3.3  Vergleich der Konkretisationen bei Bach und Pärt

Vollzieht sich die Konkretisation von Bachs Musik durch den Bezug auf die Realität, hebt das Erlebnis von Pärts Musik auf eine irreale Welt ab. Spiegeln sich in der einen die realen Gesetzmäßigkeiten des Hörers wider, setzt die andere diese außer Kraft. In Bachs Musik identifiziert sich der Rezipient mit seinen realen Vorerfahrungen, bei Pärt geht er über diese hinaus und gewinnt Abstand zu ihnen. Aus dieser Differenz ergeben sich die unterschiedlichen Wirkungen: einerseits das spannungsvolle Drama mit kathartischem Effekt (Bach) und andererseits die spannungslose Distanz mit kontemplativer Wirkung (Pärt).
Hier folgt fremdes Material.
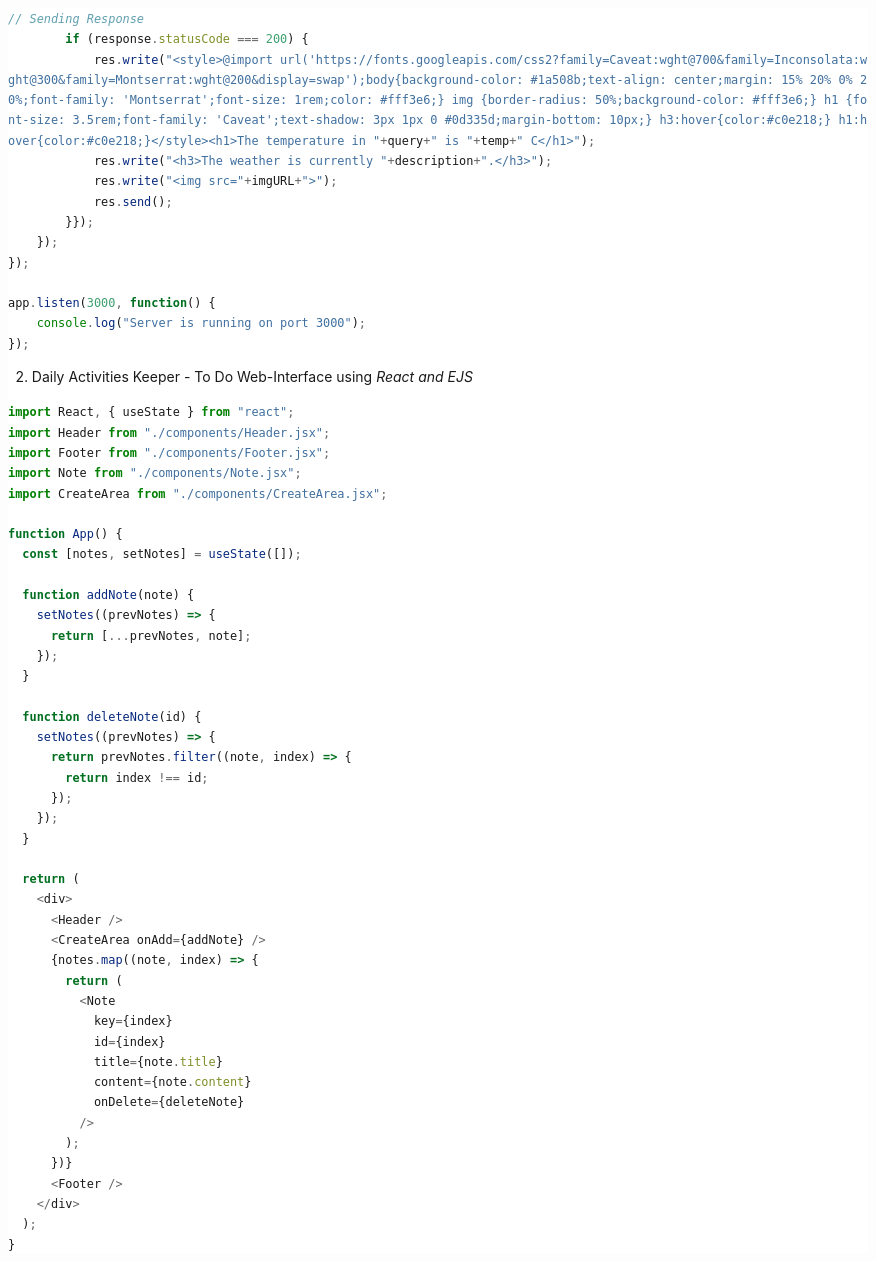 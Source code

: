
 ```javascript
// Sending Response
		if (response.statusCode === 200) {
			res.write("<style>@import url('https://fonts.googleapis.com/css2?family=Caveat:wght@700&family=Inconsolata:wght@300&family=Montserrat:wght@200&display=swap');body{background-color: #1a508b;text-align: center;margin: 15% 20% 0% 20%;font-family: 'Montserrat';font-size: 1rem;color: #fff3e6;} img {border-radius: 50%;background-color: #fff3e6;} h1 {font-size: 3.5rem;font-family: 'Caveat';text-shadow: 3px 1px 0 #0d335d;margin-bottom: 10px;} h3:hover{color:#c0e218;} h1:hover{color:#c0e218;}</style><h1>The temperature in "+query+" is "+temp+" C</h1>");
			res.write("<h3>The weather is currently "+description+".</h3>");
			res.write("<img src="+imgURL+">");
			res.send();
		}});
	});
});

app.listen(3000, function() {
	console.log("Server is running on port 3000");
});
```
2. Daily Activities Keeper - To Do Web-Interface using *React and EJS*
```javascript
import React, { useState } from "react";
import Header from "./components/Header.jsx";
import Footer from "./components/Footer.jsx";
import Note from "./components/Note.jsx";
import CreateArea from "./components/CreateArea.jsx";

function App() {
  const [notes, setNotes] = useState([]);

  function addNote(note) {
    setNotes((prevNotes) => {
      return [...prevNotes, note];
    });
  }

  function deleteNote(id) {
    setNotes((prevNotes) => {
      return prevNotes.filter((note, index) => {
        return index !== id;
      });
    });
  }

  return (
    <div>
      <Header />
      <CreateArea onAdd={addNote} />
      {notes.map((note, index) => {
        return (
          <Note
            key={index}
            id={index}
            title={note.title}
            content={note.content}
            onDelete={deleteNote}
          />
        );
      })}
      <Footer />
    </div>
  );
}
```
Gemeinsam ist beiden Konkretisationen ihre Eigenschaft als ästhetische Erfahrung. In beiden ist das Potential positiven, hoffnungsvollen Erlebens eines Kunstwerkes. Bei Bach ist es die momentane Befreiung von den affektiven Spannungen menschlich zwiegespaltenen Daseins, bei Pärt ist es eher die Distanzgewinnung zu realen Lebensbedingungen, wie Zeit und Polarität. Der Begegnung mit den verschiedenen Passionswerken liegt jeweils sinnliches Erleben zugrunde, was im Erwartungshorizont des fiktionalen Hörers eng mit Leid und Hoffnung zusammenhängt (s.o.). Die erlebte affektive Qualität ist zwar eine jeweils andere. In beiden Fällen handelt es sich aber um Leidensmusik, die für den Rezipienten die Funktion von Leidbewältigung haben kann. Sieht man Bachs und Pärts Passionen in diesem Zusammenhang als Leidensmusik, kann man kaum die Frage nach der gesellschaftlichen Ursache des Leides umgehen, zumal die Überlegungen zum fiktionalen Rezipienten ursprünglich von seinen anthropologischen und sozialen Befindlichkeiten ausging. Es ist hier wohl nicht das Ziel, soziologischen Fragen auf den Grund zu gehen. Wenigstens muß jedoch überlegt werden, wie sich die beschriebenen ästhetischen Erfahrungen grundsätzlich zur Gesellschaft verhalten. In der Tat ist damit eine Frage der Ästhetik angesprochen, die schon lange diskutiert und in diesem Zusammenhang kaum beantwortet werden wird: Wie können Ästhetik und Ethik zueinander finden (vgl. Jauß 1972, 38ff.)? Genügen Befreiung und Distanznahme von den Spannungen des Lebens sich selbst oder bedarf es einer ästhetischen Erfahrung, die auch zum Handeln und Kommunizieren anregt?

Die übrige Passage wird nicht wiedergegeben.